## Given records
^^^^^^^^^^^^^^^^

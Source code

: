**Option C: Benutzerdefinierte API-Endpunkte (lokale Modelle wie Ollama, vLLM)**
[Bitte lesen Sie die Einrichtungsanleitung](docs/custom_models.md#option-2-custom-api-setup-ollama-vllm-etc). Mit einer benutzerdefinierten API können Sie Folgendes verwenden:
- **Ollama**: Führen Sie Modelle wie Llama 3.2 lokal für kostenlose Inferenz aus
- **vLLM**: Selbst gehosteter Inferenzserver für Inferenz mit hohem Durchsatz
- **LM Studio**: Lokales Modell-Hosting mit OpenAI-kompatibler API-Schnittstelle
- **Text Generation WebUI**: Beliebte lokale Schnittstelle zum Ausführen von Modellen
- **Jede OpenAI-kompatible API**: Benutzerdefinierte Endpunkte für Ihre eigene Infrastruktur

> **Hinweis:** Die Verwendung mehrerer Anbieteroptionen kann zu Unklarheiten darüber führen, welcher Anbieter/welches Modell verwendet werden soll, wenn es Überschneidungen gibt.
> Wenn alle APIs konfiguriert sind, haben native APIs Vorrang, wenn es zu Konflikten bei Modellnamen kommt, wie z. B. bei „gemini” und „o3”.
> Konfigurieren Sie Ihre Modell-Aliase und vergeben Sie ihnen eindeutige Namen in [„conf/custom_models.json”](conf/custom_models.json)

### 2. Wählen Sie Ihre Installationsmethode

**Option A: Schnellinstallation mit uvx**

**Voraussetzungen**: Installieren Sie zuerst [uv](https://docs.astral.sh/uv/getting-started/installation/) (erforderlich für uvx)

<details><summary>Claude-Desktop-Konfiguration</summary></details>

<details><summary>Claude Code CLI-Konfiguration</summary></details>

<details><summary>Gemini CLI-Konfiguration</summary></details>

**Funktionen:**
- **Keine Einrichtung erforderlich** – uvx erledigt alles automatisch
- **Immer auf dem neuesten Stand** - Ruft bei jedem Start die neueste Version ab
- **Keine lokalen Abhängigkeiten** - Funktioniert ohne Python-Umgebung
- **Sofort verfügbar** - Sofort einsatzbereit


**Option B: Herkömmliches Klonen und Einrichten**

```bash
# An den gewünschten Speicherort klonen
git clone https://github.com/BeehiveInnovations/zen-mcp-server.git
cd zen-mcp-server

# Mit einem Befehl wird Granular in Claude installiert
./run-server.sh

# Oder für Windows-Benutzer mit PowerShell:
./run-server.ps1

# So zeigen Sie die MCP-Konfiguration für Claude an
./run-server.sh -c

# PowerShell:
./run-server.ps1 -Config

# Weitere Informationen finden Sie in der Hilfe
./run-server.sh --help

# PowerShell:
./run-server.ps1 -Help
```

^^^^^^^^^^^^^^^^

## Exercise
Copy the entries word for word. Start at the first line and end with the line containing "- **vLLM**: Selbst".

## Task solution
Source code

:**Option C: Benutzerdefinierte API-Endpunkte (lokale Modelle wie Ollama, vLLM)**
[Bitte lesen Sie die Einrichtungsanleitung](docs/custom_models.md#option-2-custom-api-setup-ollama-vllm-etc). Mit einer benutzerdefinierten API können Sie Folgendes verwenden:
- **Ollama**: Führen Sie Modelle wie Llama 3.2 lokal für kostenlose Inferenz aus
- **vLLM**: Selbst gehosteter Inferenzserver für Inferenz mit hohem Durchsatz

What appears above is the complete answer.